The Manager's Responsibility
If you're a tech lead, an architect, or a manager, and you find yourself writing action items that start with "remind the team," stop. Ask instead:
- Can the compiler catch this? If the constraint is expressible as a type, make it a type.
- Can the build catch this? If the constraint is a threshold, make it a build gate.
- Can a hook catch this? If the constraint is a workflow step, make it a pre-push or pre-commit hook.
- Can a scanner catch this? If the constraint is a structural property, write an analyzer.
If the answer to all four is "no," then it's a process issue — and you should design the process to have as few steps as possible, with clear failure modes.
But nine times out of ten, the answer to at least one of those questions is "yes." And the structural fix will cost you a day of engineering that pays for itself every single week.
The Cost of Getting This Wrong
When you put the burden on developers, you pay in ways that don't show up in sprint velocity:
- Onboarding time — every new developer must learn the invisible rules. The wiki, the tribal knowledge, the "oh we never do that here" conventions. A structural system is self-documenting: the build fails and tells you why.
- Cognitive overhead — developers carry a mental checklist of things they must remember. Every checklist item is a context switch away from the actual problem they're solving.
- Blame culture — when failures are framed as discipline problems, the post-mortem becomes a blame session. "Who forgot to run the tests?" is a question that makes people defensive. "Why didn't the pre-push hook catch this?" is a question that leads to a fix.

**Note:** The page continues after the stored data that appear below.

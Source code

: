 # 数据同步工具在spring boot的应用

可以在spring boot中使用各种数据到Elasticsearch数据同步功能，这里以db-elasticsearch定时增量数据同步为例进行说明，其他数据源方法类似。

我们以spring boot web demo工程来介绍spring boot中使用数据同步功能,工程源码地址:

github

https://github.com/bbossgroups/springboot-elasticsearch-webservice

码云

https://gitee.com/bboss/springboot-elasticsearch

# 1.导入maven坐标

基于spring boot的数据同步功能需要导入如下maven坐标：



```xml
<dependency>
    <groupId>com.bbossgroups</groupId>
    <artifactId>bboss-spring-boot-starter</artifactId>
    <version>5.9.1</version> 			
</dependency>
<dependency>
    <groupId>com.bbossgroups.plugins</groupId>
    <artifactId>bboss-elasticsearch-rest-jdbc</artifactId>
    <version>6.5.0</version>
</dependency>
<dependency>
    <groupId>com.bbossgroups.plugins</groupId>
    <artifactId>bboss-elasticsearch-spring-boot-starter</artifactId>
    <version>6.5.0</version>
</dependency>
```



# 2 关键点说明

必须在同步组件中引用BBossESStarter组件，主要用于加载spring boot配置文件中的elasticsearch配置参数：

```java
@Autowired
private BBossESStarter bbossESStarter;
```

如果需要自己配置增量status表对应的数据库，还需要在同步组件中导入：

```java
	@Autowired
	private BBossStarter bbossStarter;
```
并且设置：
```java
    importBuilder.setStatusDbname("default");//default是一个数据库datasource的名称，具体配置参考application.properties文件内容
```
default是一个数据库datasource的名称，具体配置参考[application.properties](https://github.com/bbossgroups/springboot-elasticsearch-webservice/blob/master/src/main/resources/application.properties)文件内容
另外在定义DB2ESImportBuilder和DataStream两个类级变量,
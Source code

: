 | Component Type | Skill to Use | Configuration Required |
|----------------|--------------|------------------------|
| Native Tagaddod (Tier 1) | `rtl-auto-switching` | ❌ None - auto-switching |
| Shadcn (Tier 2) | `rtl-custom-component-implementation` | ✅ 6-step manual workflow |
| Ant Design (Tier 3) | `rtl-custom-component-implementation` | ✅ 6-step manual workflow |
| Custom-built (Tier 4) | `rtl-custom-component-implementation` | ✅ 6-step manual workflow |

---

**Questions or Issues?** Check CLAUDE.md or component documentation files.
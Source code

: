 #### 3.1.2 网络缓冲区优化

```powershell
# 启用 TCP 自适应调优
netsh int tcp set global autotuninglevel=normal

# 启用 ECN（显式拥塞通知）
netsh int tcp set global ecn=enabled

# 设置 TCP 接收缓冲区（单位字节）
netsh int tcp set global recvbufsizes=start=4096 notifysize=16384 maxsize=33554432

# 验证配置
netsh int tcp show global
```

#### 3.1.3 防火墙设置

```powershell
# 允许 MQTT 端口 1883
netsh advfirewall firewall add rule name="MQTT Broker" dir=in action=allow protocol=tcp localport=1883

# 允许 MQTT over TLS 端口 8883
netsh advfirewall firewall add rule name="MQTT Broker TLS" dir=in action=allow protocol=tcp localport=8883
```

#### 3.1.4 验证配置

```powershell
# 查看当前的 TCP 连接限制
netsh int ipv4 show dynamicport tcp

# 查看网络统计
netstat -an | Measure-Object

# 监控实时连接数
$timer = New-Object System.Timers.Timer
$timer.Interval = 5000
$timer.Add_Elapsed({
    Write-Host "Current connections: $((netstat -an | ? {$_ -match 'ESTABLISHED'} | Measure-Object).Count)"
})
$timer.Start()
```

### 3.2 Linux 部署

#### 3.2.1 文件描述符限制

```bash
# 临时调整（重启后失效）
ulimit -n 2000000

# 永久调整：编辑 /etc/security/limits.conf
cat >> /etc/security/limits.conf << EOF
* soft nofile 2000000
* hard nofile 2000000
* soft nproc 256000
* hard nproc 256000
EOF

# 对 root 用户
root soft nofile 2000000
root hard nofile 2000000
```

- Attrition — talented developers leave environments where they're constantly told to "be more careful." They go to environments where the system handles the boring parts and lets them focus on the interesting ones.
The ROI calculation is straightforward. The monorepo ROI analysis shows $740K-$2.4M in annual waste from structural gaps in a 50-project monorepo. That waste isn't caused by careless developers — it's caused by a system that requires perfect human coordination to function correctly.
The Principle
If a developer can make a mistake, the system should make that mistake impossible — or at least visible and immediate.
Not through documentation. Not through training. Not through reminders. Through the compiler, the type system, the build pipeline, and the automation layer.
Stop putting the burden on developers. Fix the system.